Published CIA records say the September 2002 briefing dealt with "enhanced interrogation techniques on Abu Zubaydah and a description of the particular EIT's that had been employed." Zubaydah, then thought to be a high level al Qaeda member, had been waterboarded 83 times that August. Porter Goss, House Representative from Florida, was also present at the briefing. He says the CIA informed them about waterboarding Zubaydah. Goss later became the Director of the CIA. Senate Minority Leader John Boehner and some other Republicans are making an issue of Pelosi's statements.

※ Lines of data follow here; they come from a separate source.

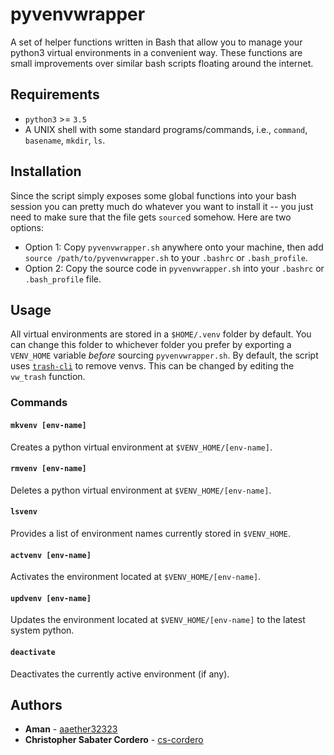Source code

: # pyvenvwrapper

A set of helper functions written in Bash that allow you to manage your python3 virtual
environments in a convenient way.  These functions are small improvements over similar bash
scripts floating around the internet.

## Requirements

* `python3` >= `3.5`
* A UNIX shell with some standard programs/commands, i.e., `command`, `basename`, `mkdir`, `ls`.

## Installation

Since the script simply exposes some global functions into your bash session you can
pretty much do whatever you want to install it -- you just need to make sure that the file
gets `source`d somehow.  Here are two options:
* Option 1:  Copy `pyvenvwrapper.sh` anywhere onto your machine, then add `source
  /path/to/pyvenvwrapper.sh` to your `.bashrc` or `.bash_profile`.
* Option 2:  Copy the source code in `pyvenvwrapper.sh` into your `.bashrc` or
  `.bash_profile` file.

## Usage

All virtual environments are stored in a `$HOME/.venv` folder by default.
You can change this folder to whichever folder you prefer by exporting a `VENV_HOME`
variable _before_ sourcing `pyvenvwrapper.sh`.
By default, the script uses [`trash-cli`](https://github.com/sindresorhus/trash-cli) to
remove venvs. This can be changed by editing the `vw_trash` function.

### Commands

#### `mkvenv [env-name]`
Creates a python virtual environment at `$VENV_HOME/[env-name]`.

#### `rmvenv [env-name]`
Deletes a python virtual environment at `$VENV_HOME/[env-name]`.

#### `lsvenv`
Provides a list of environment names currently stored in `$VENV_HOME`.

#### `actvenv [env-name]`
Activates the environment located at `$VENV_HOME/[env-name]`.

#### `updvenv [env-name]`
Updates the environment located at `$VENV_HOME/[env-name]` to the latest system python.

#### `deactivate`
Deactivates the currently active environment (if any).

## Authors

* **Aman** - [aaether32323](https://github.com/aaether32323)
* **Christopher Sabater Cordero** - [cs-cordero](https://github.com/cs-cordero)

The Secret Justice Department Memo
Looking at the previously secret August 1, 2002 Justice Department Memo issued only a month before the briefing, you can see it deals with whether waterboarding Abu Zubaydah would amount to torture. The memo was signed by Jay Bybee, the head of the Office of Legal Counsel (OLC), but apparently written by Berkeley law professor John Yoo. The memo says that it is based on the facts that the CIA's acting general counsel John Rizzo gave them.
The 18-page memo stresses three facts:
- Thousands of US Troops (Navy Seals, Special Operations Forces) have gone through Survival, Evasion, Resistance, Escape Training (SERE), which includes waterboarding
- Hardly any reports had been received of the trainees suffering subsequent ill effects
- Waterboarding is essentially painless and lasts only "20 to 40 seconds"
The memo leaves out the following facts:
- The SERE program permitted a trainee to be waterboarded only once or twice. (As stated above, the CIA waterboarded Zubaydah 83 times)
- The SERE program was based on interrogation techniques used by North Korea and Communist China during the Korean War
- The CIA used a harsher waterboarding method than did SERE, applying, according to the CIA Inspector General, "large volumes of water to a cloth that covered the detainee's mouth and nose" rather than the "small amount of water [applied] to the cloth in a controlled manner" for SERE trainees
- More important than anything else, the American SERE trainees had volunteered and had to know that they were not going to be killed or seriously harmed. Individuals who are imprisoned have good reason to believe that the detaining authority (the CIA) might kill them, particularly after, among other things: Being hooded, placed in the equivalent of dog crates, repeatedly slammed against "flexible" walls, deprived of sleep while shackled in uncomfortable positions for up to a week at a time, and placed on a liquid diet
The memo also omits other historical facts suggesting that the opposition to waterboarding is not new. After World War II, the Tokyo War Crimes Tribunals convicted Japanese military members of war crimes for waterboarding captured American military personnel. In addition, there is evidence that outside the training context, waterboarding leaves psychological scars
Purpose of Waterboarding
Even Bybee and Yoo admit that the purpose of waterboarding is to make the detainee feel as if he going to drown, "a threat of imminent death." A former U.S. Navy instructor Malcolm Nance, who trained U.S. troops to resist this technique, describes it as follows: "Waterboarding is slow motion suffocation with enough time to contemplate the inevitability of black out and expiration - usually the person goes into hysterics on the board. For the uninitiated, it is horrifying to watch and if it goes wrong, it can lead straight to terminal hypoxia."
When briefing Pelosi, the CIA may have been much more balanced and complete. However, given the facts the CIA gave Bybee and Yoo, it is possible that the CIA presented waterboarding to her as crucial to prevent a second 9/11 and as being little more serious than college fraternity hazing.
Speaker Pelosi herself almost certainly should have inquired more deeply, been more precise in her statements, and immediately protested the practice. We should, however, withhold judgment until we learn exactly what was said to her. A bi-partisan commission similar to the 9/11 Commission would help answer this question.